Se va Obama, llega Trump
Los resultados de las elecciones de Estados Unidos han sido un auténtico huracán político, que también ha sacudido a la comunidad investigadora. La victoria de Donald Trump, calificado por la revista Nature como el primer presidente anticientífico de la historia, abre un escenario de completa incertidumbre. Aunque el republicano no es el primer político que niega el cambio climático, su llegada a la Casa Blanca podría ser el golpe definitivo contra los esfuerzos para frenar el calentamiento global, advierten los expertos. Mientras tanto, el Acuerdo de París, de carácter no vinculante, ya ha entrado en vigor con el objetivo de reducir las emisiones contaminantes.
El menor número de genes para sobrevivir
El equipo de Craig Venter, el biólogo que lideró la iniciativa privada para secuenciar el genoma humano, logró un hito importante en el campo de la biología sintética. El pasado mes de marzo, los científicos publicaron un trabajo en Science en el que mostraban el diseño y creación del organismo artificial con el menor número de genes necesarios para sobrevivir. Según sus resultados, la cifra se sitúa en 473 secuencias de ADN.

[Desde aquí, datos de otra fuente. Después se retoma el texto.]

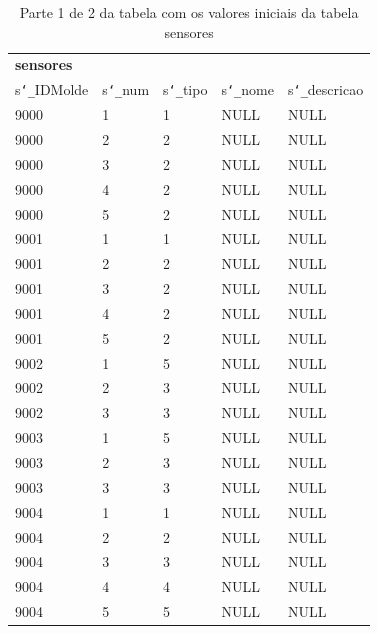 \documentclass[11pt,twoside,a4paper]{report}
\begin{document}
\begin{table}[H]
	\centering
	\begin{tabular}{|l|l|l|l|l|}
		\multicolumn{5}{l}{\textbf{sensores}}\\ \cline{1-5}
		s\texttt{\char`_}IDMolde & s\texttt{\char`_}num & s\texttt{\char`_}tipo & s\texttt{\char`_}nome & s\texttt{\char`_}descricao\\ \cline{1-5}
		9000 & 1 & 1 & NULL & NULL\\ \cline{1-5}
		9000 & 2 & 2 & NULL & NULL\\ \cline{1-5}
		9000 & 3 & 2 & NULL & NULL\\ \cline{1-5}
		9000 & 4 & 2 & NULL & NULL\\ \cline{1-5}
		9000 & 5 & 2 & NULL & NULL\\ \cline{1-5}
		9001 & 1 & 1 & NULL & NULL\\ \cline{1-5}
		9001 & 2 & 2 & NULL & NULL\\ \cline{1-5}
		9001 & 3 & 2 & NULL & NULL\\ \cline{1-5}
		9001 & 4 & 2 & NULL & NULL\\ \cline{1-5}
		9001 & 5 & 2 & NULL & NULL\\ \cline{1-5}
		9002 & 1 & 5 & NULL & NULL\\ \cline{1-5}
		9002 & 2 & 3 & NULL & NULL\\ \cline{1-5}
		9002 & 3 & 3 & NULL & NULL\\ \cline{1-5}
		9003 & 1 & 5 & NULL & NULL\\ \cline{1-5}
		9003 & 2 & 3 & NULL & NULL\\ \cline{1-5}
		9003 & 3 & 3 & NULL & NULL\\ \cline{1-5}
		9004 & 1 & 1 & NULL & NULL\\ \cline{1-5}
		9004 & 2 & 2 & NULL & NULL\\ \cline{1-5}
		9004 & 3 & 3 & NULL & NULL\\ \cline{1-5}
		9004 & 4 & 4 & NULL & NULL\\ \cline{1-5}
		9004 & 5 & 5 & NULL & NULL\\ \cline{1-5}
	\end{tabular}
	\caption[Parte 1 de 2 da tabela com os valores iniciais da tabela sensores]{Parte 1 de 2 da tabela com os valores iniciais da tabela sensores}
	\label{tab:dados5}
\end{table}
\end{document}
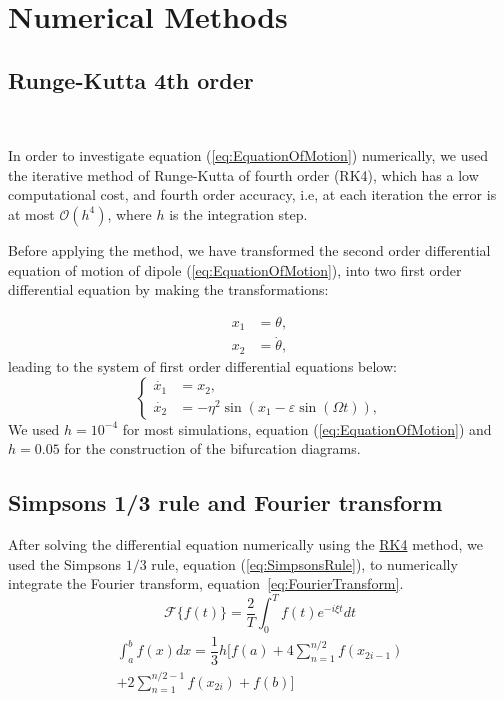 \section{Numerical Methods}
\subsection{Runge-Kutta 4th order}~\label{sec:RK4}

In order to investigate equation (\ref{eq:EquationOfMotion}) numerically, we used the iterative method of Runge-Kutta of fourth order (RK4), which has a low computational cost, and fourth order accuracy, i.e, at each iteration the error is at most $\mathcal{O}(h^4)$, where $h$ is the integration step.

Before applying the method, we have transformed the second order differential equation of motion of dipole (\ref{eq:EquationOfMotion}), into two first order differential equation by making the transformations:

\begin{equation}
    \begin{aligned}
        x_1 &= \theta,\\
        x_2 &= \dot{\theta}, 
    \end{aligned}
\end{equation}
leading to the system of first order differential equations below:
\begin{equation}
    \begin{cases}
        \dot{x_1} &= x_2,\\
        \dot{x_2} &= -\eta^2 \sin(x_1 - \varepsilon \sin(\Omega t)),
    \end{cases}
\end{equation}
We used $h=10^{-4}$ for most simulations, equation (\ref{eq:EquationOfMotion}) and $h = 0.05$ for the construction of the bifurcation diagrams.

\subsection{Simpson\textquotesingle s 1/3 rule and Fourier transform}
After solving the differential equation numerically using the \hyperref[sec:RK4]{RK4} method, we used the Simpson\textquotesingle s $1/3$ rule, equation (\ref{eq:SimpsonsRule}), to numerically integrate the Fourier transform, equation~\ref{eq:FourierTransform}.
\begin{equation}
    \mathcal{F}\{f(t)\}= \dfrac{2}{T}\int_{0}^{T} f(t) e^{- i \xi t}dt
    \label{eq:FourierTransform}
\end{equation}
    \begin{multline}
        \int_{a}^{b} f(x) dx = \dfrac{1}{3} h\bigg[ f(a) + 
         4\sum^{n/2}_{n=1}f(x_{2i-1}) \\
         + 2 \sum^{n/2 - 1}_{n=1}f(x_{2i})+f(b) \bigg]        
    \label{eq:SimpsonsRule}
\end{multline}
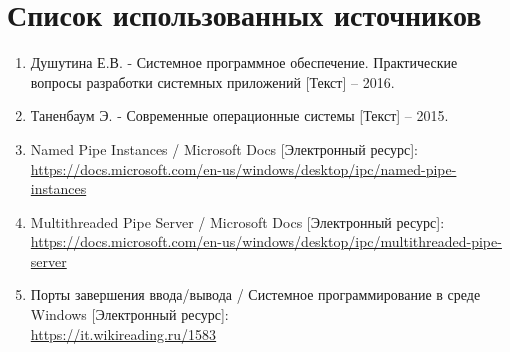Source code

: \section*{Список использованных источников}

\begin{enumerate}
	\item Душутина Е.В. - Системное программное обеспечение. Практические вопросы разработки системных приложений [Текст] -- 2016.
	\item Таненбаум Э. - Современные операционные системы [Текст] -- 2015.
	\item Named Pipe Instances / Microsoft Docs [Электронный ресурс]:\\
		{\small\url{https://docs.microsoft.com/en-us/windows/desktop/ipc/named-pipe-instances}} 
	\item Multithreaded Pipe Server / Microsoft Docs [Электронный ресурс]:\\
		{\small\url{https://docs.microsoft.com/en-us/windows/desktop/ipc/multithreaded-pipe-server}} 
	\item Порты завершения ввода/вывода / Системное программирование в среде Windows [Электронный ресурс]:\\
		{\small\url{https://it.wikireading.ru/1583}} 
\end{enumerate}


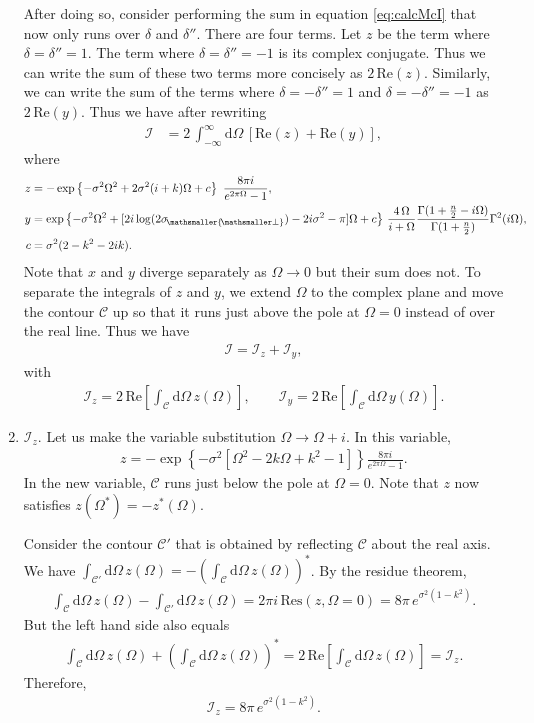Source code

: \documentclass[11pt, a4paper]{article}
\newcommand{\Om}{\Omega}
\newcommand{\si}{{\sigma}}
\newcommand{\mc}[1]{\mathcal{#1}}
\renewcommand{\Re}{\mathrm{Re}}
\let\perptmp\perp
\renewcommand{\perp}{{\! \mathsmaller{\perptmp}}}
\begin{document}
\begin{enumerate}
After doing so, consider performing the sum in equation \ref{eq:calcMcI} that now only runs over $\delta$ and $\delta''$. There are four terms. Let $z$ be the term where $\delta=\delta''=1$. The term where $\delta=\delta''=-1$ is its complex conjugate. Thus we can write the sum of these two terms more concisely as $2\,\Re(z)$. 
Similarly, we can write the sum of the terms where $\delta=-\delta''=1$ and $\delta=-\delta''=-1$ as $2\,\Re(y)$. Thus we have after rewriting 
\begin{align*}
\mathcal I&=2\,\int_{-\infty}^{\infty}\!\!\mathrm{d} \Om\,[\Re(z)+\Re(y)],
\end{align*}
where
\begin{align*}
z&=-\exp\left\{-\si^2\Om^2+2\si^2(i+k)\Om+c\right\}\ \frac{8\pi i}{e^{2\pi\Om}-1} ,\\
y&=\exp\left\{-\si^2\Om^2+[2i\log(2\si_\perp)-2i\si^2-\pi]\Om+c\right\}\,\frac{4\,\Om }{i+\Om}\frac{\Gamma(1+\frac{n}{2}-i\Om)}{\Gamma(1+\frac{n}{2})}\Gamma^2(i\Om),\\
c&=\si^2(2-k^2-2ik).
\end{align*}
Note that $x$ and $y$ diverge separately as $\Om\to 0$ but their sum does not. To separate the integrals of $z$ and $y$, we extend $\Om$ to the complex plane and move the contour $\mc C$ up so that it runs just above the pole at $\Om=0$ instead of over the real line. Thus we have 
\begin{align*}
\mathcal I=\mathcal I_z+\mathcal I_y,
\end{align*}
with
\begin{align*}
\mathcal I_z=2\,\Re[\int_{\mathcal C}\mathrm d\Om\,z(\Om)],\qquad 
\mathcal I_y=2\,\Re[\int_{\mathcal C}\mathrm d\Om\,y(\Om)].
\end{align*}

\item $\mathcal I_z$.
Let us make the variable substitution $\Om\to \Om+i$. In this variable,
\begin{align*}
z=-\exp\left\{-\si^2[\Om^2-2k\Om+k^2-1]\right\}\frac{8\pi i}{e^{2\pi \Om}-1}.
\end{align*}
In the new variable, $\mathcal C$ runs just below the pole at $\Om=0$. Note that $z$ now satisfies $z(\Om^*)=-z^*(\Om)$.
 
Consider the contour $\mathcal C'$ that is obtained by reflecting $\mathcal C$ about the real axis. We have $\int_{\mathcal C'}\mathrm d\Om\,z(\Om)=-(\int_{\mathcal C}\mathrm d\Om\,z(\Om))^*$. By the residue theorem, 
\begin{align*}
\int_{\mathcal C}\mathrm d\Om\,z(\Om)-\int_{\mathcal C'}\mathrm d\Om\,z(\Om)=2 \pi i\, \mathrm{Res}(z,\Om=0)=8\pi \,e^{\si ^2(1-k^2)}.
\end{align*}
But the left hand side also equals
\begin{align*}
\int_{\mathcal C}\mathrm d\Om\,z(\Om)+\left(\int_{\mathcal C}\mathrm d\Om\,z(\Om)\right)^*=2\,\Re\left[\int_{\mathcal C}\mathrm d\Om\,z(\Om)\right]=\mathcal I_z.
\end{align*}
Therefore, 
\begin{align*}
\mathcal I_z=8\pi \,e^{\si^2(1-k^2)}.
\end{align*}


\end{enumerate}
\end{document}
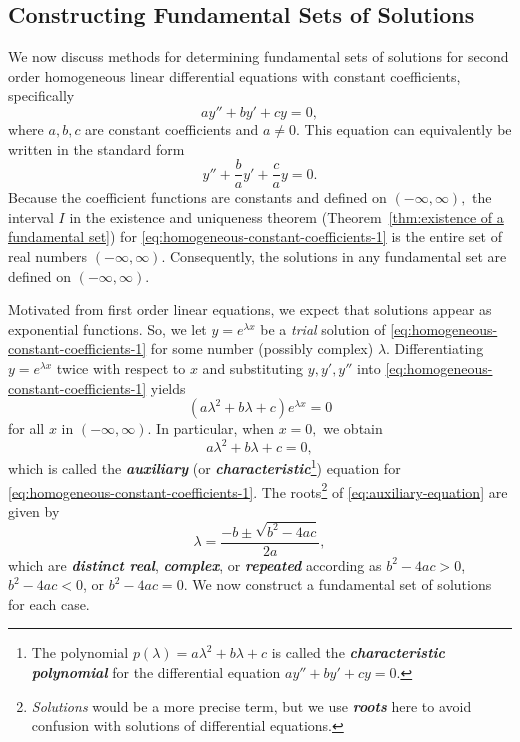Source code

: \subsection{Constructing Fundamental Sets of Solutions}
	 We now discuss methods for determining fundamental sets of solutions for  second order  homogeneous linear differential equations with constant coefficients, specifically
	\begin{equation}\label{eq:homogeneous-constant-coefficients-1}
	ay''+by'+cy =0,
	\end{equation}
	where $a, b, c$ are constant coefficients and $a\ne 0.$ This equation can equivalently be written in the standard form 
		\begin{equation}\label{eq:homogeneous-constant-coefficients-2}
		y''+\frac{b}{a}y'+\frac{c}{a}y =0.
	\end{equation}	
Because the  coefficient functions are constants and defined on $(-\infty, \infty),$ the interval $I$ in the existence and uniqueness theorem (Theorem~\ref{thm:existence of a fundamental set}) for \eqref{eq:homogeneous-constant-coefficients-1} is the entire set of real numbers $(-\infty, \infty).$ Consequently, the solutions in any fundamental set are defined on $(-\infty, \infty).$
	 	
Motivated from first order linear equations, we expect that solutions appear as exponential functions. So, we let $y = e^{\lambda x}$ be a \textit{trial} solution of \eqref{eq:homogeneous-constant-coefficients-1} for some number (possibly complex) $\lambda.$  Differentiating $y = e^{\lambda x}$  twice with respect to $x$  and substituting  $y, y',y''$ into \eqref{eq:homogeneous-constant-coefficients-1} yields
\[
	(a\lambda^2+ b\lambda +c)e^{\lambda x} = 0
\]
for all $x$ in $(-\infty, \infty).$ In particular, when $x=0,$ we obtain
\begin{equation}\label{eq:auxiliary-equation}
	a\lambda^2+ b\lambda +c =0,
\end{equation}
which is called the \textbf{\textit{auxiliary}} (or \textbf{\textit{characteristic}}\footnote[1]{The polynomial \(p(\lambda) = a\lambda^2+b\lambda+c\) is called the \textbf{\textit{characteristic polynomial}} for the differential equation \(ay''+by'+cy=0\).}) equation for \eqref{eq:homogeneous-constant-coefficients-1}.
The roots\footnote[2]{\textit{Solutions} would be a more precise term, but we use \textit{\textbf{roots}} here to avoid confusion with solutions of differential equations.} of \eqref{eq:auxiliary-equation} are given by 
\begin{equation}\label{eq:auxiliary-equation-solutions}
	\lambda=\frac{-b\pm\sqrt{b^2-4ac}}{2a},
\end{equation}
which are  \textbf{\textit{distinct real}}, \textbf{\textit{complex}}, or \textbf{\textit{repeated}}  according as \(b^2-4ac>0\), \(b^2-4ac<0\), or \(b^2-4ac=0\). We now construct a fundamental set of solutions for each case.

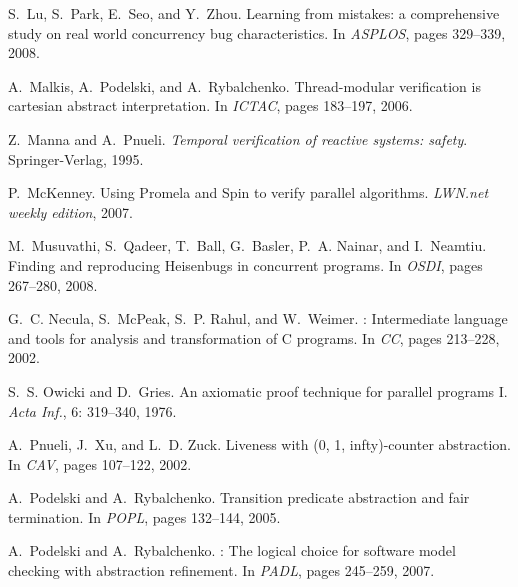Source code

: \documentclass{sigplanconf}
\begin{document}
\begin{thebibliography}{34}
S.~Lu, S.~Park, E.~Seo, and Y.~Zhou.
\newblock Learning from mistakes: a comprehensive study on real world
  concurrency bug characteristics.
\newblock In \emph{ASPLOS}, pages 329--339, 2008.

A.~Malkis, A.~Podelski, and A.~Rybalchenko.
\newblock Thread-modular verification is cartesian abstract interpretation.
\newblock In \emph{ICTAC}, pages 183--197, 2006.

Z.~Manna and A.~Pnueli.
\newblock \emph{Temporal verification of reactive systems: safety}.
\newblock Springer-Verlag, 1995.

P.~McKenney.
\newblock Using {Promela} and {Spin} to verify parallel algorithms.
\newblock \emph{LWN.net weekly edition}, 2007.

M.~Musuvathi, S.~Qadeer, T.~Ball, G.~Basler, P.~A. Nainar, and I.~Neamtiu.
\newblock Finding and reproducing {Heisenbugs} in concurrent programs.
\newblock In \emph{OSDI}, pages 267--280, 2008.

G.~C. Necula, S.~McPeak, S.~P. Rahul, and W.~Weimer.
: Intermediate language and tools for analysis and
  transformation of {C} programs.
\newblock In \emph{CC}, pages 213--228, 2002.

S.~S. Owicki and D.~Gries.
\newblock An axiomatic proof technique for parallel programs {I}.
\newblock \emph{Acta Inf.}, 6: 319--340, 1976.

A.~Pnueli, J.~Xu, and L.~D. Zuck.
\newblock Liveness with (0, 1, infty)-counter abstraction.
\newblock In \emph{CAV}, pages 107--122, 2002.

A.~Podelski and A.~Rybalchenko.
\newblock Transition predicate abstraction and fair termination.
\newblock In \emph{POPL}, pages 132--144, 2005.

A.~Podelski and A.~Rybalchenko.
: The logical choice for software model checking with
  abstraction refinement.
\newblock In \emph{PADL}, pages 245--259, 2007.


\end{thebibliography}
\end{document}
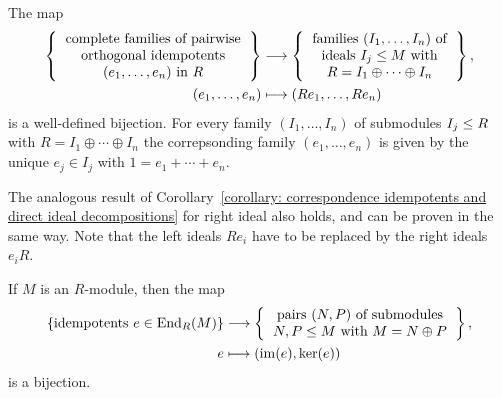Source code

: 

\begin{corollary}
  \label{corollary: correspondence idempotents and direct ideal decompositions}
  The map
  \begin{align*}
    \left\{
      \begin{tabular}{c}
        complete families of pairwise \\
        orthogonal idempotents  \\
        $(e_1, \dotsc, e_n)$ in $R$
      \end{tabular}
    \right\}
    &\longto
      \left\{
      \begin{tabular}{c}
        families $(I_1, \dotsc, I_n)$ of  \\
        ideals $I_j \moduleleq M$ with \\
        $R = I_1 \oplus \dotsb \oplus I_n$
      \end{tabular}
      \right\},
    \\
                  (e_1, \dotsc, e_n)
    &\longmapsto  (Re_1, \dotsc, Re_n)
  \end{align*}
  is a well-defined bijection.
  For every family $(I_1, \dotsc, I_n)$ of submodules $I_j \leq R$ with $R = I_1 \oplus \dotsb \oplus I_n$ the correpsonding family $(e_1, \dotsc, e_n)$ is given by the unique $e_j \in I_j$ with $1 = e_1 + \dotsb + e_n$.
\end{corollary}




\begin{remark}
  The analogous result of Corollary~\ref{corollary: correspondence idempotents and direct ideal decompositions} for right ideal also holds, and can be proven in the same way.
  Note that the left ideals $R e_i$ have to be replaced by the right ideals $e_i R$.
\end{remark}


\begin{corollary}
  If $M$ is an $R$-module, then the map
  \begin{align*}
    \{ \text{idempotents $e \in \End_R(M)$} \}
    &\longto
      \left\{
      \begin{tabular}{c}
        pairs $(N,P)$ of submodules \\
        $N, P \moduleleq M$ with $M = N \oplus P$
      \end{tabular}
      \right\},
    \\
                  e
    &\longmapsto  (\im(e), \ker(e))
  \end{align*}
  is a bijection.
\end{corollary}


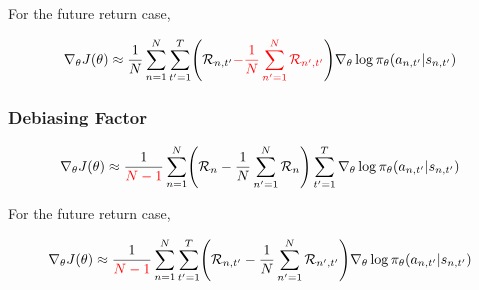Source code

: \documentclass{article}
\begin{document}
For the future return case,

\begin{eqnarray}
\nabla_\theta J(\theta)
\approx \frac{1}{N} \sum_{n=1}^{N} \sum_{t^\prime=1}^{T} \Biggl(\mathcal{R}_{n, t^\prime} {\color{red}{- \frac{1}{N} \sum_{n^\prime=1}^N \mathcal{R}_{n^\prime, t^\prime} }} \Biggr)  \nabla_\theta \log \pi_\theta (a_{n, t^\prime}|s_{n, t^\prime})
\end{eqnarray}

\subsubsection{Debiasing Factor}

\begin{eqnarray}
\nabla_\theta J(\theta)
\approx \frac{1}{{\color{red}{N-1}}} \sum_{n=1}^{N} \Biggl(\mathcal{R}_n - \frac{1}{N} \sum_{n^\prime=1}^N \mathcal{R}_n \Biggr)\sum_{t^\prime=1}^{T} \nabla_\theta \log \pi_\theta (a_{n, t^\prime}|s_{n, t^\prime})
\end{eqnarray}

For the future return case,

\begin{eqnarray}
\nabla_\theta J(\theta)
\approx \frac{1}{{\color{red}{N-1}}} \sum_{n=1}^{N} \sum_{t^\prime=1}^{T} \Biggl(\mathcal{R}_{n, t^\prime} - \frac{1}{N} \sum_{n^\prime=1}^N \mathcal{R}_{n^\prime, t^\prime} \Biggr)  \nabla_\theta \log \pi_\theta (a_{n, t^\prime}|s_{n, t^\prime})
\end{eqnarray}




\end{document}
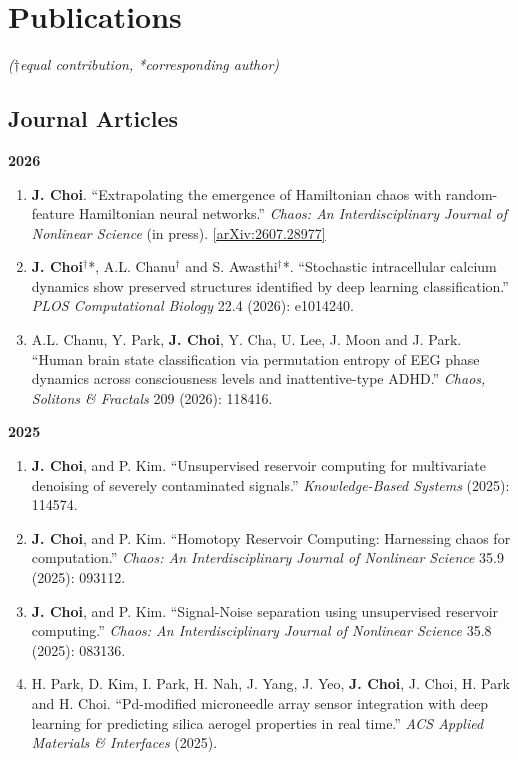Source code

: \documentclass[11pt,a4paper]{article}
\begin{document}
\section*{Publications}
\textit{($\dagger$equal contribution, *corresponding author)}

\subsection*{Journal Articles}

\textbf{2026}

\begin{enumerate}[leftmargin=1.5em, topsep=0.2em, itemsep=0.3em]
    \item \textbf{J. Choi}. ``Extrapolating the emergence of Hamiltonian chaos with random-feature Hamiltonian neural networks.'' \textit{Chaos: An Interdisciplinary Journal of Nonlinear Science} (in press). \href{https://arxiv.org/abs/2607.28977}{[arXiv:2607.28977]}
    
    \item \textbf{J. Choi}$^\dagger$*, A.L. Chanu$^\dagger$ and S. Awasthi$^\dagger$*. ``Stochastic intracellular calcium dynamics show preserved structures identified by deep learning classification.'' \textit{PLOS Computational Biology} 22.4 (2026): e1014240.
    
    \item A.L. Chanu, Y. Park, \textbf{J. Choi}, Y. Cha, U. Lee, J. Moon and J. Park. ``Human brain state classification via permutation entropy of EEG phase dynamics across consciousness levels and inattentive-type ADHD.'' \textit{Chaos, Solitons \& Fractals} 209 (2026): 118416.
\end{enumerate}

\textbf{2025}

\begin{enumerate}[leftmargin=1.5em, topsep=0.2em, itemsep=0.3em, resume]
    \item \textbf{J. Choi}, and P. Kim. ``Unsupervised reservoir computing for multivariate denoising of severely contaminated signals.'' \textit{Knowledge-Based Systems} (2025): 114574.
    
    \item \textbf{J. Choi}, and P. Kim. ``Homotopy Reservoir Computing: Harnessing chaos for computation.'' \textit{Chaos: An Interdisciplinary Journal of Nonlinear Science} 35.9 (2025): 093112.
    
    \item \textbf{J. Choi}, and P. Kim. ``Signal-Noise separation using unsupervised reservoir computing.'' \textit{Chaos: An Interdisciplinary Journal of Nonlinear Science} 35.8 (2025): 083136.
    
    \item H. Park, D. Kim, I. Park, H. Nah, J. Yang, J. Yeo, \textbf{J. Choi}, J. Choi, H. Park and H. Choi. ``Pd-modified microneedle array sensor integration with deep learning for predicting silica aerogel properties in real time.'' \textit{ACS Applied Materials \& Interfaces} (2025).
\end{enumerate}
\end{document}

La autopsia revela la muerte de Lucy
En 1974, unos investigadores hallaron los restos del esqueleto de un homínido en Etiopía. Esa misma noche, celebraron el descubrimiento a ritmo de The Beatles. Así fue como los fósiles de Australopithecus afarensis fueron bautizados como Lucy, un antepasado de hace 3,2 millones de años que sirvió como prueba para demostrar la relación entre los primates y los seres humanos. Un trabajo publicado en Nature ha revelado la causa de la muerte de Lucy: una caída fatal desde un árbol a 12 metros de altura golpeándose contra el suelo a más de 60 km/h. La investigación ha mostrado además las dificultades que tuvieron nuestros antepasados para adaptarse el bipedismo y a caminar correctamente.